Migrating Birds Stop at the Bashakill

Migrating Birds Stop at the Bashakill
Bird watching at the Bashakill Wildlife Reserve near Wurtsboro on March 26, 2016. (Yvonne Marcotte/Epoch Times)
Yvonne Marcotte
3/29/2016
Updated:
3/29/2016

WURTSBORO—Local bird watching expert John Haas led a group of about 35 birders within the Bashakill Wildlife Reserve on March 26 to enjoy the waterfowl and spring migrants. Haas said in his blog Bashakill Birder that the groups had a chance to see mallards, black ducks, wood ducks, green-winged teal, killdeer, and Wilson’s snipe.

Three friends, Sharon Bobbins, Michelle Cohen, and Sandy Heck, came to enjoy the bright sunshine. “I’m here because it’s a beautiful morning in the Bashakill and I wanted to enjoy it and learn a little bit more about the birds of the area,” Bobbins said.

Haas recommended amateur birders check out inlets and estuaries to find the birds. Some of the first waterfowl sighted were green-winged teal far off in an inlet. Haas counted 62 sighted at the end of the morning.

Swallows flew along Haven Road near the bridge. “Looking out over the kill in both directions swarms of swallows were feeding. At least fifty Tree Swallows were also perched on the wires. I was sure there would be a Barn Swallow among them, but no luck. Just when I thought there were just the Trees, two Northern Rough-Winged Swallows flew right past the bridge!” Haas wrote in his blog for the day.

Bald Eagles and More

Cohen hoped to see an eagle and the group was rewarded with the sighting of one of the two male Bald eagles that live in the Bashakill. “He comes every day and sits in that tree,” Haas said, pointing to a tall pine.

Haas had a high-powered field glass on a stand for the group to see through. The Bashakill is home to two eagle pairs. They are territorial and generally stay on their side of the reserve. He said “they get along fairly well, considering, but have their own ends of the Bashakill.”

Haas described how one pair took about three years to make a family. The first year they built a nest “that ended up falling apart. They didn’t know what they were doing. They were young and all that sort of stuff.”

The second year they laid eggs but a storm took the tree down just as the eggs were about hatch. Haas said the eagles successfully hatched two young and successfully raised them last year.

Many immature eagles, on some days as many as 20, will fly along the channel, before they find a mate and take a territory. Because of the mild winter, many have moved north.

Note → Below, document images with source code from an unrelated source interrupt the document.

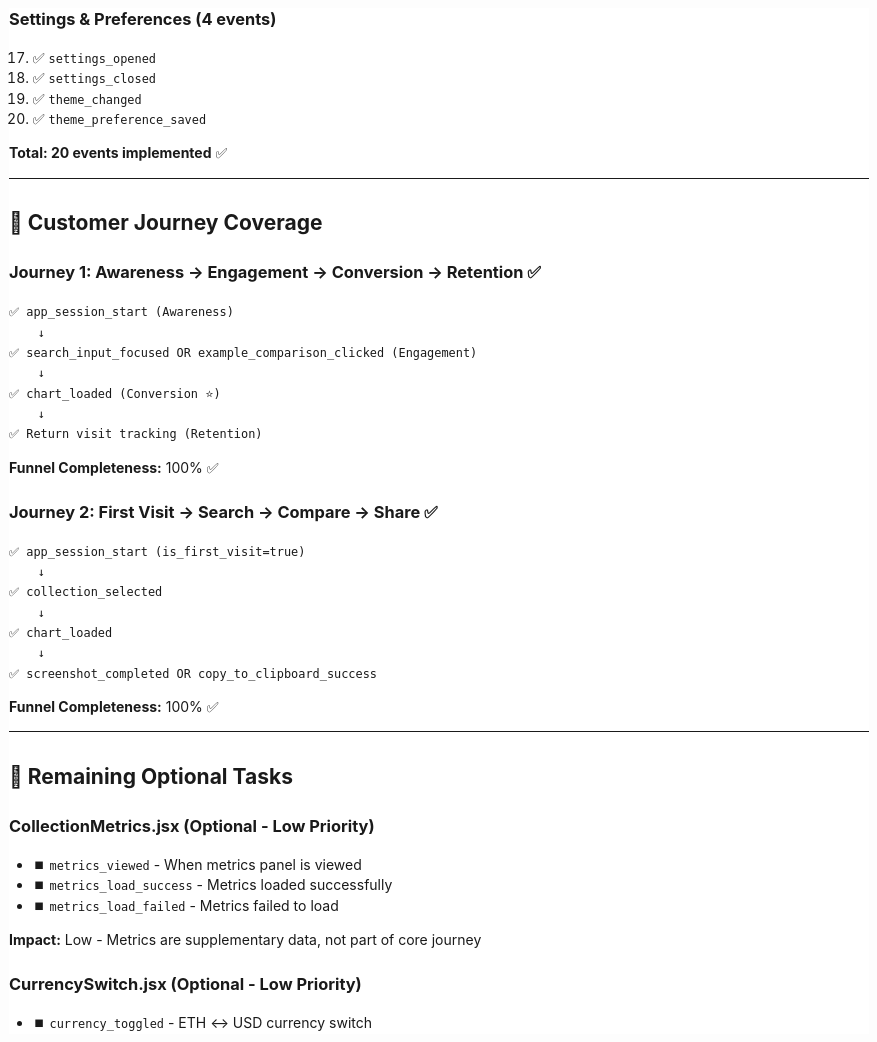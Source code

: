 ### Settings & Preferences (4 events)
17. ✅ `settings_opened`
18. ✅ `settings_closed`
19. ✅ `theme_changed`
20. ✅ `theme_preference_saved`

**Total: 20 events implemented** ✅

---

## 🎯 Customer Journey Coverage

### Journey 1: Awareness → Engagement → Conversion → Retention ✅

```
✅ app_session_start (Awareness)
    ↓
✅ search_input_focused OR example_comparison_clicked (Engagement)
    ↓
✅ chart_loaded (Conversion ⭐)
    ↓
✅ Return visit tracking (Retention)
```

**Funnel Completeness:** 100% ✅

### Journey 2: First Visit → Search → Compare → Share ✅

```
✅ app_session_start (is_first_visit=true)
    ↓
✅ collection_selected
    ↓
✅ chart_loaded
    ↓
✅ screenshot_completed OR copy_to_clipboard_success
```

**Funnel Completeness:** 100% ✅

---

## 📝 Remaining Optional Tasks

### CollectionMetrics.jsx (Optional - Low Priority)
- ⏹️ `metrics_viewed` - When metrics panel is viewed
- ⏹️ `metrics_load_success` - Metrics loaded successfully
- ⏹️ `metrics_load_failed` - Metrics failed to load

**Impact:** Low - Metrics are supplementary data, not part of core journey

### CurrencySwitch.jsx (Optional - Low Priority)
- ⏹️ `currency_toggled` - ETH ↔ USD currency switch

Along the channel, several muskrat lodges and a beaver lodge were spotted. Haas said you can tell the difference because the beaver builds a larger structure and uses tree limbs and brush while muskrats build only with plants. “Beavers do sticks, the muskrats only do vegetation.”

At the main boat launch, the group had a good sighting of the bald eagle’s nest. Three blue-winged teal “showed beautifully in the early morning light,” he wrote in his blog. The area around the launch had bufflehead, pied-billed grebe and ring-necked ducks moving around.

Weather Currents

Haas is a wealth of information of bird movements. He told the group about a major winter storm in the Midwest that pushed thousands of birds into the area with 50-mile winds. “In fact there are still three lark sparrows in New York right now that are normally western birds. That storm brought them all in.

“When these birds start migrating and they get up there and then they get caught on these air currents it just takes them. In a couple of days period literally hundreds of south central birds ended up in New York and New England,” he said.

Haas has been birding for 24 years and is a member of the Bashakill Association. His eye catches everything in flight but another sense really helps him identify various species of birds, as he identified Killdeer flying overhead. “How do you identify them without binoculars?” someone in the group asked him.

Haas said “90 percent of my birding is by ear. If I can hear it, I can find it.” He pointed to a pair of snipe quietly swimming nearby that make very little sound. “You’ve got to walk right up on them,” he said.

At the end of morning walk, the bird enthusiasts spotted 38 species. “Always, if you come, look in little back bays and estuaries like that, like all those teal are back there this morning.”

The Bashakill is a prime spot for bird watching on the east coast, especially as birds undertake their spring migration. “A lot of the birds just follow the freeze. They are moving early. This has all the habitat and food sources for all these migrating birds who stop over on their way north,” Haas said.